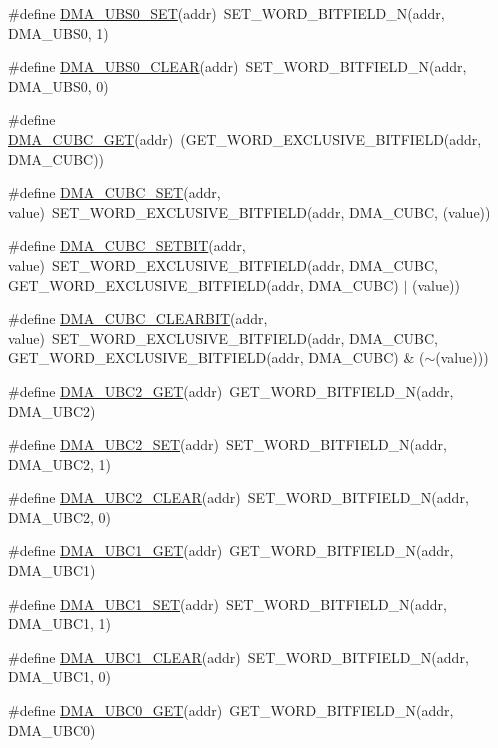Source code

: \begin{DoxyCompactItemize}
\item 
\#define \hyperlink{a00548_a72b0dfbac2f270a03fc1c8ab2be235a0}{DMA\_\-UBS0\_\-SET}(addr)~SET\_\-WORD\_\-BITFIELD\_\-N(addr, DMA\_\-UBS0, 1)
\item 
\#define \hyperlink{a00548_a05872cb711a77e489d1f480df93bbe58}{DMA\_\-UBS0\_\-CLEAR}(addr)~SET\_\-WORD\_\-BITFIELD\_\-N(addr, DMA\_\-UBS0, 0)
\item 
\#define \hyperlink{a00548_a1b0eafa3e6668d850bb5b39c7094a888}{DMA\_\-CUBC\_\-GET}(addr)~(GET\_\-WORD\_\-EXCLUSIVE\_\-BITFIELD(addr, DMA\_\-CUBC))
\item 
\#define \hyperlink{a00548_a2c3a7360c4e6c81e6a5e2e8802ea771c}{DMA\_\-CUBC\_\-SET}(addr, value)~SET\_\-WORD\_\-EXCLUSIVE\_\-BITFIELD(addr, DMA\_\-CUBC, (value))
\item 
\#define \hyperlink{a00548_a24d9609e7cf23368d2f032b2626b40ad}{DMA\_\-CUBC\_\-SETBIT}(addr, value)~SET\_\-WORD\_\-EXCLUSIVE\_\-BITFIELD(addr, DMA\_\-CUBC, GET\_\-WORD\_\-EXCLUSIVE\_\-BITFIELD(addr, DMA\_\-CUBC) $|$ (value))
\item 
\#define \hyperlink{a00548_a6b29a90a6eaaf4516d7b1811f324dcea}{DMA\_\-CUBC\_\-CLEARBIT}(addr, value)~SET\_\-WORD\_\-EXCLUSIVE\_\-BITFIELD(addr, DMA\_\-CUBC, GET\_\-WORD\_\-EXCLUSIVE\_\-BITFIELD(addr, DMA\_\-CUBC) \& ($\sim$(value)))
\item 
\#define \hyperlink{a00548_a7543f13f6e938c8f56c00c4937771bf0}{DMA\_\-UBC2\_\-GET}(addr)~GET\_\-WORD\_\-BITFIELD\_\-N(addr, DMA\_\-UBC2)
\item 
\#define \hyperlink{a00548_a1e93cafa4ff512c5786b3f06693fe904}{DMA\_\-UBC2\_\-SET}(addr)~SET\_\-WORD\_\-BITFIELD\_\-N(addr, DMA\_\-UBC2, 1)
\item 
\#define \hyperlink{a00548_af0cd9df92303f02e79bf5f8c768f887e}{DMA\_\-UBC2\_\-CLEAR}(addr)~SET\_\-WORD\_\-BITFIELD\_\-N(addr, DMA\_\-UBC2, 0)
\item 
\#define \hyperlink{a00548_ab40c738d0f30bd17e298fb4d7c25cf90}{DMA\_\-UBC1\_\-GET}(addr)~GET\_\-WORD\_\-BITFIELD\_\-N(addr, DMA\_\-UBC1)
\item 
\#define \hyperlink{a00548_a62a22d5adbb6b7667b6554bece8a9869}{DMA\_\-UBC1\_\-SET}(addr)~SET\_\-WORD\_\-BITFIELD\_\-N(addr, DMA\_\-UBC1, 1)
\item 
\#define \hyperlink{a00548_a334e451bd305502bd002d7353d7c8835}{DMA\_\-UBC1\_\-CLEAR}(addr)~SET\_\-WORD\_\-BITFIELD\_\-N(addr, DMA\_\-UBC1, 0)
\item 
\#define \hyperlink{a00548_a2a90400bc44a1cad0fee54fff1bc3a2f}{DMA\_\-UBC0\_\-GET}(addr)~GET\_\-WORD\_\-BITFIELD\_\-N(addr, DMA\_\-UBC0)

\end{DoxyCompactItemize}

...

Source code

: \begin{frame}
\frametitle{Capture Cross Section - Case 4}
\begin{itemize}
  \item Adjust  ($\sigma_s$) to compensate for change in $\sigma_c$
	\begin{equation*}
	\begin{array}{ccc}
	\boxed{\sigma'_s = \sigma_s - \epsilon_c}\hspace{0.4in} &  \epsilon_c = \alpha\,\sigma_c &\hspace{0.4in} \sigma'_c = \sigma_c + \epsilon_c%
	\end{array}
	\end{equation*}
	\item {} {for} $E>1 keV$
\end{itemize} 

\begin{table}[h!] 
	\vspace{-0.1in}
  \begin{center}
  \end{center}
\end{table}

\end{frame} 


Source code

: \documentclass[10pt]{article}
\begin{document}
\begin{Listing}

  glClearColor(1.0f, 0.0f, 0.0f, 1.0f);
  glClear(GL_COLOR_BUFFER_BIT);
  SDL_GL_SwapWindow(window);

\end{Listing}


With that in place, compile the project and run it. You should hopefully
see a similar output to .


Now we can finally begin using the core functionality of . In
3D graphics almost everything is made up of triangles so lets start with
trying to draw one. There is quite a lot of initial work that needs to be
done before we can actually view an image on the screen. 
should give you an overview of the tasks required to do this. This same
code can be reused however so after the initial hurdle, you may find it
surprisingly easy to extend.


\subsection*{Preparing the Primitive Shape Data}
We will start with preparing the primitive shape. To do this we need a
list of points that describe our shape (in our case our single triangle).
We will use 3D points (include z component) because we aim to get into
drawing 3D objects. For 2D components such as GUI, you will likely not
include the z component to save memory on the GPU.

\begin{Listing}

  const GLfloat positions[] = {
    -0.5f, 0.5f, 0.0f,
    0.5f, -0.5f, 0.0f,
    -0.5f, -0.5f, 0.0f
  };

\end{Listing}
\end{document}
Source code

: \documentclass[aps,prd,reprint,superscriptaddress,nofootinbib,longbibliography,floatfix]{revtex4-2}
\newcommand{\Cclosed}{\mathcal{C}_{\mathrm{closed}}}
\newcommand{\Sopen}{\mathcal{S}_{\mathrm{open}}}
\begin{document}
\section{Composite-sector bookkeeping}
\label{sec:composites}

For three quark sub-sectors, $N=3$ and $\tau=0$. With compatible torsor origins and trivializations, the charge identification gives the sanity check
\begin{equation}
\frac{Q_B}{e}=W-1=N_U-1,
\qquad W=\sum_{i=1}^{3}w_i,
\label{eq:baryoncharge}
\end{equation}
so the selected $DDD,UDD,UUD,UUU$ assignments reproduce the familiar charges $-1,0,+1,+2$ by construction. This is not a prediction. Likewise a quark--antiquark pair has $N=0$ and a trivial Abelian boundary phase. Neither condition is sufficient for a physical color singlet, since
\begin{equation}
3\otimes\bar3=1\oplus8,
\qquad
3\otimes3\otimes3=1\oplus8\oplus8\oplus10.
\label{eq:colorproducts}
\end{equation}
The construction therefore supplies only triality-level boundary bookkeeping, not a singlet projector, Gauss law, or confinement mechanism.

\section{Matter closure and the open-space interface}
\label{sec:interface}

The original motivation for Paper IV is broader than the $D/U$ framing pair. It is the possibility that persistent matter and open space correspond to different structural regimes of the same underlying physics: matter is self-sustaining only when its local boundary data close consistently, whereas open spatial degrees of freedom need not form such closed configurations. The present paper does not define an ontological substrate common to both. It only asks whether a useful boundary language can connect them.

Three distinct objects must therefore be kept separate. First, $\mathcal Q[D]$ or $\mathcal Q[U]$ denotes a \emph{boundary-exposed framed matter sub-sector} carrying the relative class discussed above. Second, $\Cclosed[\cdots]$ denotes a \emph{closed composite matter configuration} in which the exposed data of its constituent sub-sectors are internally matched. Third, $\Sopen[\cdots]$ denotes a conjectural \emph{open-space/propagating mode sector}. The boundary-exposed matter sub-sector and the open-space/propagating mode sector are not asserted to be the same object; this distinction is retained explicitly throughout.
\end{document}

■ **EXERCISE DESCRIPTION**
Copy out each line of the data that includes the string "newcommand".

■ **REPLY**
\newcommand{\Cclosed}{\mathcal{C}_{\mathrm{closed}}}
\newcommand{\Sopen}{\mathcal{S}_{\mathrm{open}}}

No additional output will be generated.